## Records to use

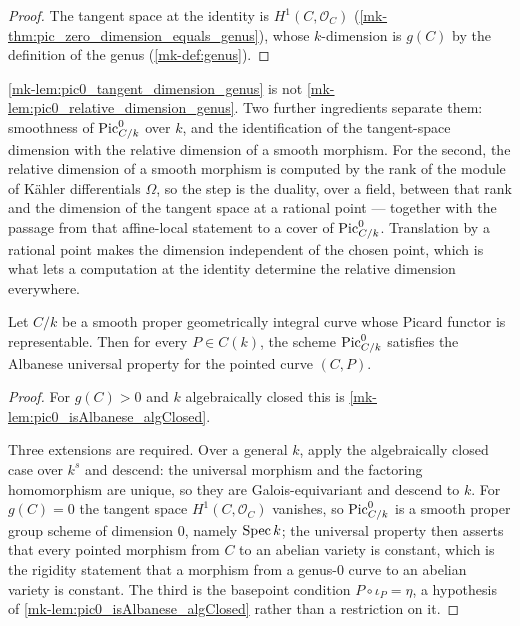 \begin{proof}
  The tangent space at the identity is \(H^1(C,\mathcal O_C)\)
  (\ref{mk-thm:pic_zero_dimension_equals_genus}), whose \(k\)-dimension is \(g(C)\) by
  the definition of the genus (\ref{mk-def:genus}).
\end{proof}

\begin{remark}
  \label{mk-rem:tangent_versus_relative_dimension}
  \ref{mk-lem:pic0_tangent_dimension_genus} is not
  \ref{mk-lem:pic0_relative_dimension_genus}. Two further ingredients separate them:
  smoothness of \(\Pic^0_{C/k}\) over \(k\), and the identification of the
  tangent-space dimension with the relative dimension of a smooth morphism. For the
  second, the relative dimension of a smooth morphism is computed by the rank of the
  module of Kähler differentials \(\Omega\), so the step is the duality, over a field,
  between that rank and the dimension of the tangent space at a rational point ---
  together with the passage from that affine-local statement to a cover of
  \(\Pic^0_{C/k}\). Translation by a rational point makes the dimension independent of
  the chosen point, which is what lets a computation at the identity determine the
  relative dimension everywhere.
\end{remark}

\begin{lemma}
  \label{mk-lem:pic0_isAlbanese_all_points}

  Let \(C/k\) be a smooth proper geometrically integral curve whose Picard functor
  is representable. Then for every \(P\in C(k)\), the scheme \(\Pic^0_{C/k}\)
  satisfies the Albanese universal property for the pointed curve \((C,P)\).
\end{lemma}

\begin{proof}
  For \(g(C) > 0\) and \(k\) algebraically closed this is
  \ref{mk-lem:pic0_isAlbanese_algClosed}.

  Three extensions are required. Over a general \(k\), apply the algebraically
  closed case over \(k^s\) and descend: the universal morphism and the factoring
  homomorphism are unique, so they are Galois-equivariant and descend to \(k\).
  For \(g(C) = 0\) the tangent space \(H^1(C,\mathcal O_C)\) vanishes, so
  \(\Pic^0_{C/k}\) is a smooth proper group scheme of dimension \(0\), namely
  \(\Spec k\); the universal property then asserts that every pointed morphism
  from \(C\) to an abelian variety is constant, which is the rigidity statement
  that a morphism from a genus-\(0\) curve to an abelian variety is constant.
  The third is the basepoint condition \(P \circ \iota_P = \eta\), a hypothesis
  of \ref{mk-lem:pic0_isAlbanese_algClosed} rather than a restriction on it.
\end{proof}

## Exercise instructions
Copy each line of the listing that contains the string "identity".

## Solved problem
  The tangent space at the identity is \(H^1(C,\mathcal O_C)\)
  the chosen point, which is what lets a computation at the identity determine the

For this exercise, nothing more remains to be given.